A 31ª edição da feira chega à reta final com números expressivos: mais de 190 mil visitantes e mais de 1 milhão de doces vendidos até o último domingo (28). A expectativa da organização é superar a marca de 314 mil pessoas até o encerramento, no dia 3 de agosto, em Pelotas, no Sul do estado. A Fenadoce também conta com praça de alimentação, feira de artesanato, atividades culturais e a Feira da Agricultura Familiar, que já movimentou R$ 1 milhão em negócios nesta edição.
Mas além dos dados, o que chama atenção é a experiência. Na Cidade do Doce, montada dentro do Centro de Eventos, cada vitrine expõe camadas de história e técnica. São mais de 40 bancas de doceiras ligadas à Associação dos Produtores de Doces de Pelotas, responsáveis por manter viva a essência de uma tradição com mais de dois séculos.
Quem caminha pelos corredores da feira encontra tanto a doçaria tradicional quanto criações que se reinventam a cada edição. Morango do amor, licor de quindim, doces proteicos, versões com pistache ou sem glúten dividem espaço com os clássicos.
É o caso da doceria Delícias Portuguesas, comandada pela família de Eulália Duarte, que trouxe do outro lado do Atlântico receitas típicas de Portugal. Ela conta que as receitas seguem vivas por causa da memória familiar:
— As receitas familiares, os nossos doces portugueses, a gente tem, continua. Temos muitos parentes em Portugal e procuramos trazer doces característicos de diferentes regiões — afirma.
A experiência sensorial é completa: da textura amanteigada das trouxas de amêndoa ao perfume doce do quindim recém-preparado, tudo convida o visitante a saborear com calma. A combinação entre respeito à tradição e abertura para novas experiências ajuda a renovar o público da Fenadoce, atraindo também consumidores interessados em alimentação consciente, artesanal e com origem.

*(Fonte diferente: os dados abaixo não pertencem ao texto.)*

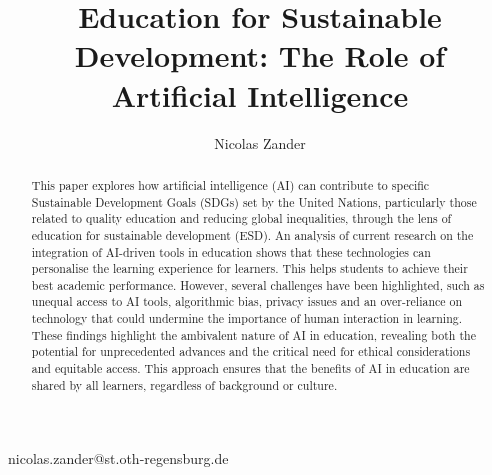 \documentclass[]{lni}
\begin{document}
\title[]{Education for Sustainable Development: The Role of Artificial Intelligence}

\author[1]{Nicolas Zander}{nicolas.zander@st.oth-regensburg.de}{}

\maketitle

\begin{abstract}

This paper explores how artificial intelligence (AI) can contribute to specific Sustainable Development Goals (SDGs) set by the United Nations, 
particularly those related to quality education and reducing global inequalities, through the lens of education for sustainable development (ESD).
An analysis of current research on the integration of AI-driven tools in education shows that these technologies can personalise the learning experience for learners. 
This helps students to achieve their best academic performance. However, several challenges have been highlighted,
such as unequal access to AI tools, algorithmic bias, privacy issues and an over-reliance on technology that could undermine the importance of human interaction in learning. 
These findings highlight the ambivalent nature of AI in education, revealing both the potential for unprecedented advances and the critical need for ethical considerations and
equitable access. This approach ensures that the benefits of AI in education are shared by all learners, regardless of background or culture.
\end{abstract}



\end{document}
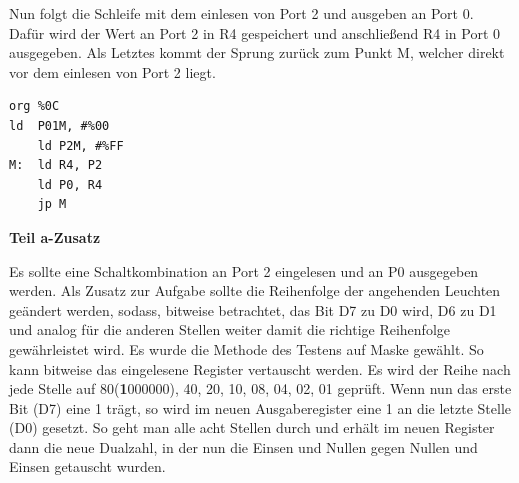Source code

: Nun folgt die Schleife mit dem einlesen von Port 2 und ausgeben an Port 0. Dafür wird der Wert an Port 2 in R4 gespeichert  und anschließend R4 in Port 0 ausgegeben. Als Letztes kommt der Sprung zurück zum Punkt M, welcher direkt vor dem einlesen von Port 2 liegt.

\begin{verbatim}
org %0C
ld  P01M, #%00
	ld P2M, #%FF
M:	ld R4, P2
	ld P0, R4
	jp M
\end{verbatim}

\textbf{Teil a-Zusatz}

Es sollte eine Schaltkombination an Port 2 eingelesen und an P0 ausgegeben werden.
Als Zusatz zur Aufgabe sollte die Reihenfolge der angehenden Leuchten geändert werden, sodass, bitweise betrachtet, das Bit D7 zu D0 wird, D6 zu D1 und analog für die anderen Stellen weiter damit die richtige Reihenfolge gewährleistet wird.
Es wurde die Methode des Testens auf Maske gewählt. So kann bitweise das eingelesene Register vertauscht werden. Es wird der Reihe nach jede Stelle auf 80(\textbf{1}000000), 40, 20, 10, 08, 04, 02, 01 geprüft. Wenn nun das erste Bit (D7) eine 1 trägt, so wird im neuen Ausgaberegister eine 1 an die letzte Stelle (D0) gesetzt. So geht man alle acht Stellen durch und erhält im neuen Register dann die neue Dualzahl, in der nun die Einsen und Nullen gegen Nullen und Einsen getauscht wurden.

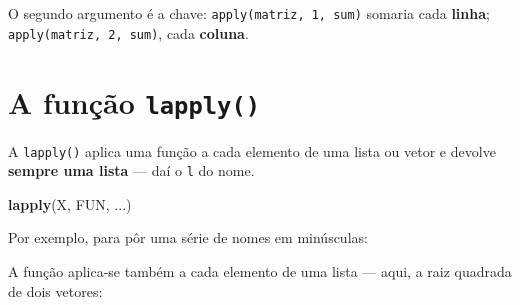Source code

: \documentclass[
  portuguese,
  11pt,
  openany]{book}
\newenvironment{Shaded}{\begin{snugshade}}{\end{snugshade}}
\newcommand{\AttributeTok}[1]{\textcolor[rgb]{0.13,0.29,0.53}{#1}}
\newcommand{\DecValTok}[1]{\textcolor[rgb]{0.00,0.00,0.81}{#1}}
\newcommand{\DocumentationTok}[1]{\textcolor[rgb]{0.56,0.35,0.01}{\textbf{\textit{#1}}}}
\newcommand{\FunctionTok}[1]{\textcolor[rgb]{0.13,0.29,0.53}{\textbf{#1}}}
\newcommand{\NormalTok}[1]{#1}
\newcommand{\OtherTok}[1]{\textcolor[rgb]{0.56,0.35,0.01}{#1}}
\newcommand{\SpecialCharTok}[1]{\textcolor[rgb]{0.81,0.36,0.00}{\textbf{#1}}}
\newcommand{\StringTok}[1]{\textcolor[rgb]{0.31,0.60,0.02}{#1}}
\begin{document}
O segundo argumento é a chave: \texttt{apply(matriz,\ 1,\ sum)} somaria cada \textbf{linha};
\texttt{apply(matriz,\ 2,\ sum)}, cada \textbf{coluna}.

\section{\texorpdfstring{A função \texttt{lapply()}}{A função lapply()}}\label{a-funuxe7uxe3o-lapply}

A \texttt{lapply()} aplica uma função a cada elemento de uma lista ou vetor e devolve
\textbf{sempre uma lista} --- daí o \texttt{l} do nome.

\begin{Shaded}
\begin{Highlighting}[]
\FunctionTok{lapply}\NormalTok{(X, FUN, ...)}
\end{Highlighting}
\end{Shaded}

Por exemplo, para pôr uma série de nomes em minúsculas:

\begin{Shaded}
\end{Shaded}

A função aplica-se também a cada elemento de uma lista --- aqui, a raiz quadrada de dois
vetores:

\begin{Shaded}
\end{Shaded}
\end{document}
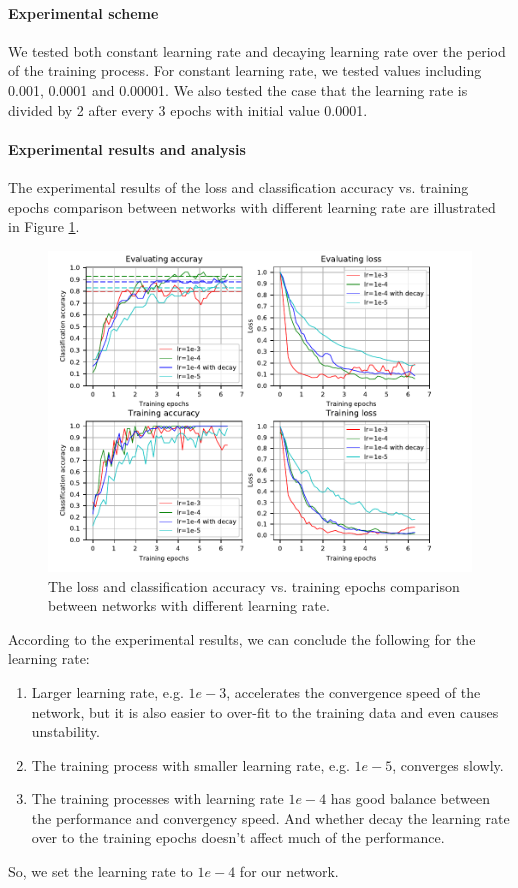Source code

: \paragraph{Experimental scheme}
We tested both constant learning rate and decaying learning rate over the period of the training process.  For constant learning rate, we tested values including 0.001, 0.0001 and 0.00001. We also tested the case that the learning rate is divided by 2 after every 3 epochs with initial value 0.0001.
 
\paragraph{Experimental results and analysis}
The experimental results of the loss and classification accuracy vs. training epochs comparison between networks with different learning rate are illustrated in Figure \ref{fig:plot_lr}.
 \begin{figure}
	\includegraphics[trim=0cm 0cm 0cm 0cm]{fig01/plot_lr.pdf}
	\caption{The loss and classification accuracy vs. training epochs comparison between networks with different learning rate.}
	\label{fig:plot_lr}
\end{figure}
According to the experimental results, we can conclude the following for the learning rate:
\begin{enumerate}
	\item Larger learning rate, e.g. \(1e-3\), accelerates the convergence speed of the network, but it is also easier to over-fit to the training data and even causes unstability.
	\item The training process with smaller learning rate, e.g. \(1e-5\), converges slowly. 
	\item The training processes with learning rate \(1e-4\) has good balance between the performance and convergency speed. And whether decay the learning rate over to the training epochs doesn't affect much of the performance.   
\end{enumerate}
So, we set the learning rate to \(1e-4\) for our network.

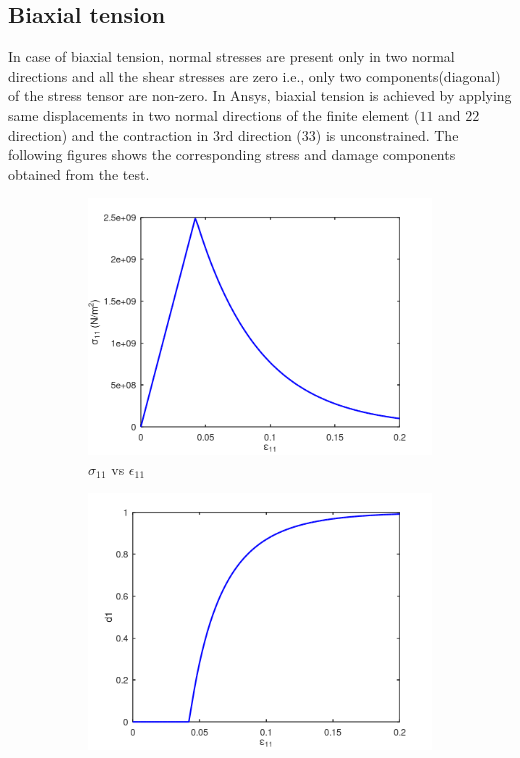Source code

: \documentclass[a4paper,12pt]{extarticle}
\begin{document}
\subsection{Biaxial tension}
\indent\indent\indent  In case of biaxial tension, normal stresses are present only in two normal directions and all the shear stresses are zero  i.e., only two components(diagonal) of the stress tensor are non-zero. In Ansys, biaxial tension is achieved by applying same displacements in two normal directions of the finite element ($11$ and $22$ direction) and the contraction in 3rd direction ($33$) is unconstrained. The following figures shows the corresponding stress and damage components obtained from the test.
\begin{figure}[htbp]
     \centering
     \captionsetup[subfigure]{justification=centering}
     \begin{subfigure}{0.45\textwidth}
         \centering
         \includegraphics[width=1.25\textwidth]{23.S11vsE11.png}
         \caption{$\sigma_{11}$ vs $\epsilon_{11}$}
         \label{fig:S11vsE11}
     \end{subfigure}
	\hfill
     \captionsetup[subfigure]{justification=centering}
     \begin{subfigure}{0.45\textwidth}
         \centering
         \includegraphics[width=1.25\textwidth]{23.d1.png}

\end{subfigure}
\end{figure}
\end{document}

O impacto do aumento de insumos

Os visitantes da 31ª Fenadoce também notaram um reajuste nos preços dos doces este ano. O valor da unidade passou de R$ 6,50 em 2024 para R$ 7,50 em 2025 — uma alta de cerca de 15%. De acordo com a Associação dos Produtores de Doces de Pelotas, o aumento está diretamente relacionado à elevação nos preços de insumos básicos como ovos, açúcar e leite condensado, que tiveram reajustes significativos nos últimos meses. O ingresso da feira continua incluindo a escolha de um doce.

Serviço

A Fenadoce segue até o dia 3 de agosto, com programação cultural, praça de alimentação, feira de artesanato e 243 estandes abertos ao público. O evento ocorre no Centro de Eventos de Pelotas e os ingressos podem ser adquiridos no local. A Cidade do Doce funciona todos os dias da feira, reunindo o melhor da tradição pelotense em um só lugar. A expectativa da organização é atrair cerca de 314 mil pessoas até o encerramento da feira, no dia 3 de agosto.